We could readily apply this to our attempts to understand and interpret the Bible. Unfortunately, we have become so immersed in a traditional church sponsored view of the scriptures that we experience neither "Eurekas" nor weirdness. We simply see what has been endlessly repeated and are blind to anything else.
When we pay much attention at all to the Bible we will see countless examples of passages which do not support the church's literal interpretation scheme nor its overall doctrine. These are passages the church dismisses as subordinate to the ones which allegedly do support their theology. The dismissal generally follows this line of reasoning: whatever the unsupportive passage means it cannot contradict this other passage which is an integral part of church theology. In this manner a great deal of the New Testament is ignored or simply explained away.
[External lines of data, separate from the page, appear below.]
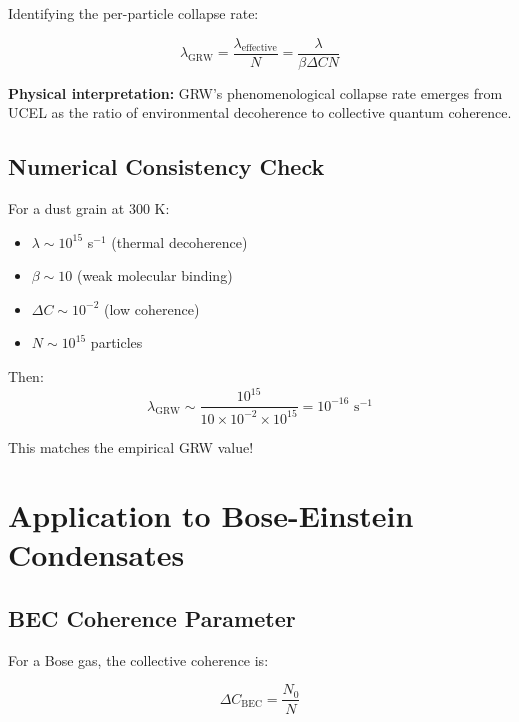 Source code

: \documentclass[12pt,a4paper]{article}
\begin{document}
Identifying the per-particle collapse rate:

\begin{equation}
\lambda_{\text{GRW}} = \frac{\lambda_{\text{effective}}}{N} = \frac{\lambda}{\beta \Delta C N}
\tag{S14}
\end{equation}

\textbf{Physical interpretation:} GRW's phenomenological collapse rate emerges from UCEL as the ratio of environmental decoherence to collective quantum coherence.

\subsection{Numerical Consistency Check}

For a dust grain at 300 K:
\begin{itemize}
    \item $\lambda \sim 10^{15}$ s$^{-1}$ (thermal decoherence)
    \item $\beta \sim 10$ (weak molecular binding)
    \item $\Delta C \sim 10^{-2}$ (low coherence)
    \item $N \sim 10^{15}$ particles
\end{itemize}

Then:
\begin{equation}
\lambda_{\text{GRW}} \sim \frac{10^{15}}{10 \times 10^{-2} \times 10^{15}} = 10^{-16} \text{ s}^{-1}
\tag{S15}
\end{equation}

This matches the empirical GRW value!

\section{Application to Bose-Einstein Condensates}

\subsection{BEC Coherence Parameter}

For a Bose gas, the collective coherence is:

\begin{equation}
\Delta C_{\text{BEC}} = \frac{N_0}{N}
\tag{S16}
\end{equation}
\end{document}
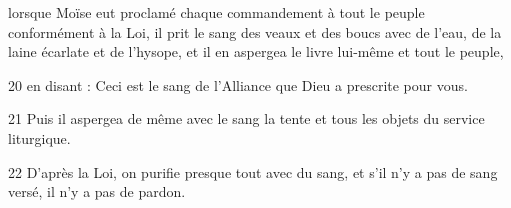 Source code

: lorsque Moïse eut proclamé chaque commandement à tout le peuple conformément à la Loi, il prit le sang des veaux et des boucs avec de l’eau, de la laine écarlate et de l’hysope, et il en aspergea le livre lui-même et tout le peuple,

20 en disant : Ceci est le sang de l’Alliance que Dieu a prescrite pour vous.

21 Puis il aspergea de même avec le sang la tente et tous les objets du service liturgique.

22 D’après la Loi, on purifie presque tout avec du sang, et s’il n’y a pas de sang versé, il n’y a pas de pardon. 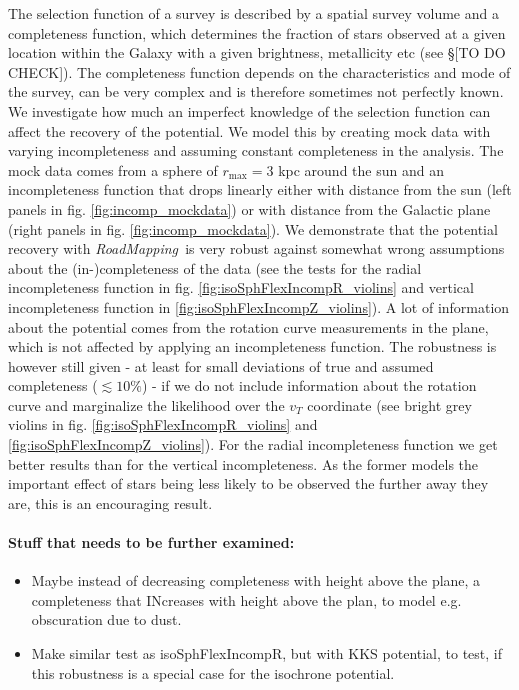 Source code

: \documentclass[12pt,preprint]{aastex}
\newcommand{\RM}{{\sl RoadMapping~}}
\begin{document}
The selection function of a survey is described by a spatial survey volume and a completeness function, which determines the fraction of stars observed at a given location within the Galaxy with a given brightness, metallicity etc (see \S[TO DO CHECK]). The completeness function depends on the characteristics and mode of the survey, can be very complex and is therefore sometimes not perfectly known. We investigate how much an imperfect knowledge of the selection function can affect the recovery of the potential. We model this by creating mock data with varying incompleteness and assuming constant completeness in the analysis. The mock data comes from a sphere of $r_\text{max} = 3$ kpc around the sun and an incompleteness function that drops linearly either with distance from the sun (left panels in fig. \ref{fig:incomp_mockdata}) or with distance from the Galactic plane (right panels in fig. \ref{fig:incomp_mockdata}). We demonstrate that the potential recovery with  \RM is very robust against somewhat wrong assumptions about the (in-)completeness of the data (see the tests for the radial incompleteness function in fig. \ref{fig:isoSphFlexIncompR_violins} and vertical incompleteness function in \ref{fig:isoSphFlexIncompZ_violins}). A lot of information about the potential comes from the rotation curve measurements in the plane, which is not affected by applying an incompleteness function. The robustness is however still given - at least for small deviations of true and assumed completeness ($\lesssim 10\%$) - if we do not include information about the rotation curve and marginalize the likelihood over the $v_T$ coordinate (see bright grey violins in fig. \ref{fig:isoSphFlexIncompR_violins} and \ref{fig:isoSphFlexIncompZ_violins}). For the radial incompleteness function we get better results than for the vertical incompleteness. As the former models the important effect of stars being less likely to be observed the further away they are, this is an encouraging result.

\paragraph{Stuff that needs to be further examined:}
\begin{itemize}
\item Maybe instead of decreasing completeness with height above the plane, a completeness that INcreases with height above the plan, to model e.g. obscuration due to dust.
\item Make similar test as isoSphFlexIncompR, but with KKS potential, to test, if this robustness is a special case for the isochrone potential.
\end{itemize}
\end{document}
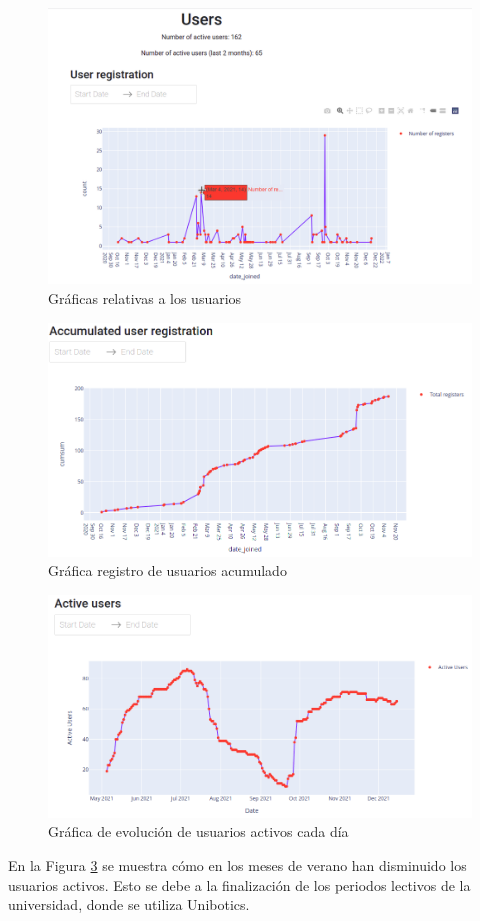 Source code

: \begin{figure}[H]
    \centering
    \includegraphics[width=14cm, keepaspectratio]{img/users.png}
    \caption{Gráficas relativas a los usuarios}
    \label{fig:users}
\end{figure}
\begin{figure}[H]
    \centering
    \includegraphics[width=14cm, keepaspectratio]{img/accumulated.png}
    \caption{Gráfica registro de usuarios acumulado}
    \label{fig:accumulated}
\end{figure}
\begin{figure}[H]
    \centering
    \includegraphics[width=15cm, keepaspectratio]{img/active.png}
    \caption{Gráfica de evolución de usuarios activos cada día}
    \label{fig:active}
\end{figure}
En la Figura \ref{fig:active} se muestra cómo en los meses de verano han disminuido los usuarios activos. Esto se debe a la finalización de los periodos lectivos de la universidad, donde se utiliza Unibotics.\\

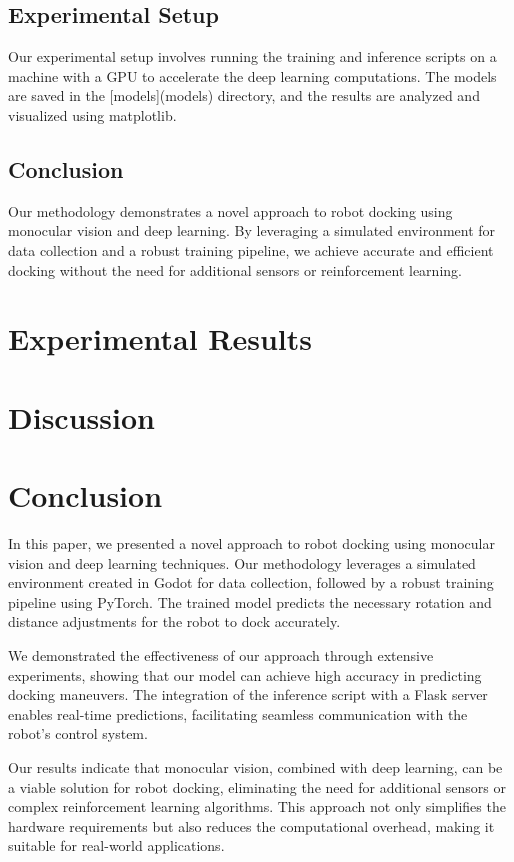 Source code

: \documentclass{article}
\begin{document}
\subsection{Experimental Setup}
Our experimental setup involves running the training and inference scripts on a machine with a GPU to accelerate the deep learning computations. The models are saved in the [models](models) directory, and the results are analyzed and visualized using matplotlib.

\subsection{Conclusion}
Our methodology demonstrates a novel approach to robot docking using monocular vision and deep learning. By leveraging a simulated environment for data collection and a robust training pipeline, we achieve accurate and efficient docking without the need for additional sensors or reinforcement learning.

\section{Experimental Results}

\section{Discussion}

\section{Conclusion}
In this paper, we presented a novel approach to robot docking using monocular vision and deep learning techniques. Our methodology leverages a simulated environment created in Godot for data collection, followed by a robust training pipeline using PyTorch. The trained model predicts the necessary rotation and distance adjustments for the robot to dock accurately.

We demonstrated the effectiveness of our approach through extensive experiments, showing that our model can achieve high accuracy in predicting docking maneuvers. The integration of the inference script with a Flask server enables real-time predictions, facilitating seamless communication with the robot's control system.

Our results indicate that monocular vision, combined with deep learning, can be a viable solution for robot docking, eliminating the need for additional sensors or complex reinforcement learning algorithms. This approach not only simplifies the hardware requirements but also reduces the computational overhead, making it suitable for real-world applications.
\end{document}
Instead of embracing the idea that "weirdness" in the Bible can be reason for serious reflection and growth in understanding, the typical Bible study views the unusual verse or passage as an unfortunate distraction from established truth. Established truth is supposed to be the mechanism by which anyone escapes God's wrath, so by implication any challenge to that truth in its current form carries significant risk Thus, the earnest Bible student is left in the unenviable position of trying to grow in knowledge while facing the real possibility that the effort will doom them instead of enlighten. Where certainty is essential, weirdness is never a good thing.